The present study has several limitations. Firstly, and most importantly, the studies failed to provide data to allow accurate subgroup analysis in relation to LRR adjusted for age, menopause status, margin positivity levels, chemotherapy prescription, and most importantly, surgical management and XRT use. Therefore, conclusions drawn as to how to best apply RS testing to influence locoregional control of the breast and axilla may be perceived to be somewhat limited. Secondly, data from the prospective TAILORx trial represent a large proportion of the patients evaluated in this NMA using TAILORx cut-offs (69.3%), which heavily influences these outcomes in relation to LRR. Similarly, the patients included in this study by Sparano et al. represent 46.2% of the total patients included (9719/21,037). Thirdly, just 37.5% of the included studies were of a prospective design (6/16), indicating most studies were retrospective, observational studies which are inherently subjected to ascertainment, confounding, and selection biases. Finally, publication dates of included studies ranged from 2010 to 2021, during which period the seminal results of TAILORx and RxPONDER have transformed the management paradigm for patients diagnosed with early-stage ER+/HER2− breast cancers. Despite these limitations, the current study is the first systematic review to provide real-world data estimating the risk of LRR based on results of the results of genomic testing for early-stage breast carcinoma. Moreover, this analysis contributes to current efforts focused on expanding indications for the 21-gene expression assay in the modern breast cancer treatment paradigm [35,36,37,38].

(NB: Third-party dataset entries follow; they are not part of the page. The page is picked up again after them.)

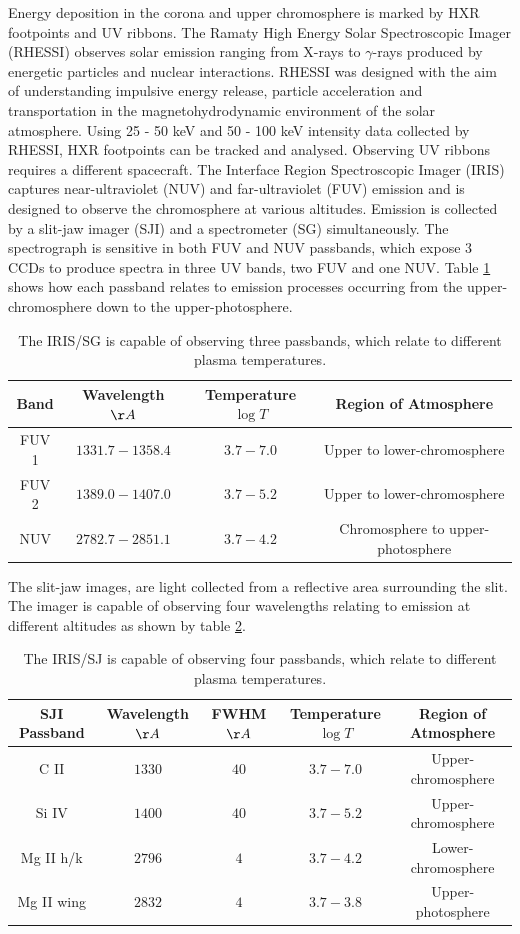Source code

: Energy deposition in the corona and upper chromosphere is marked by HXR footpoints and UV ribbons. The Ramaty High Energy Solar Spectroscopic Imager (RHESSI) observes solar emission ranging from X-rays to $\gamma$-rays produced by energetic particles and nuclear interactions. RHESSI was designed with the aim of understanding impulsive energy release, particle acceleration and transportation in the magnetohydrodynamic environment of the solar atmosphere. Using 25 - 50 keV and 50 - 100 keV intensity data collected by RHESSI, HXR footpoints can be tracked and analysed. Observing UV ribbons requires a different spacecraft. The Interface Region Spectroscopic Imager (IRIS) captures near-ultraviolet (NUV) and far-ultraviolet (FUV) emission and is designed to observe the chromosphere at various altitudes. Emission is collected by a slit-jaw imager (SJI) and a spectrometer (SG) simultaneously. The spectrograph is sensitive in both FUV and NUV passbands, which expose 3 CCDs to produce spectra in three UV bands, two FUV and one NUV. Table \ref{iris-sg} shows how each passband relates to emission processes occurring from the upper-chromosphere down to the upper-photosphere. 

\begin{table}
\centering
\begin{tabular}{|c|c|c|c|}
Band & Wavelength $\AA$ & Temperature $\log{T}$ & Region of Atmosphere\\ 
\hline
FUV 1 & $1331.7 - 1358.4$ & $3.7 - 7.0$ & Upper to lower-chromosphere\\ 
FUV 2 & $1389.0 - 1407.0$ & $3.7 - 5.2$ & Upper to lower-chromosphere\\ 
NUV & $2782.7 - 2851.1$ & $3.7 - 4.2$ & Chromosphere to upper-photosphere\\ 
\end{tabular}
\caption{The IRIS/SG is capable of observing three passbands, which relate to different plasma temperatures.}\label{iris-sg}
\end{table}

The slit-jaw images, are light collected from a reflective area surrounding the slit. The imager is capable of observing four wavelengths relating to emission at different altitudes as shown by table \ref{iris-sj}. 

\begin{table}
\centering
\begin{tabular}{|c|c|c|c|c|}
SJI Passband & Wavelength $\AA$ & FWHM $\AA$ & Temperature $\log{T}$ & Region of Atmosphere\\ 
\hline
C II  & $1330$ & $40$ & $3.7 - 7.0$ & Upper-chromosphere\\ 
Si IV  & $1400$ & $40$ & $3.7 - 5.2$ & Upper-chromosphere\\ 
Mg II h/k & $2796$ & $4$ & $3.7 - 4.2$ & Lower-chromosphere\\ 
Mg II wing & $2832$ & $4$ & $3.7 - 3.8$ & Upper-photosphere\\   
\end{tabular}
\caption{The IRIS/SJ is capable of observing four passbands, which relate to different plasma temperatures.}\label{iris-sj}
\end{table}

In conclusion, RS testing accurately estimates the risk of LRR for patients being treated with curative intent for early-stage ER+/HER2− breast cancer. While RS testing is validated for quantifying the risk of distant disease recurrence, awareness for its ability to predict LRR is essential to establish effective locoregional control of the breast and axilla. Future prospective, randomized studies may further validate the predictive value of RS in estimating LRR and the application of RS to establish adequate locoregional control in high-risk cases.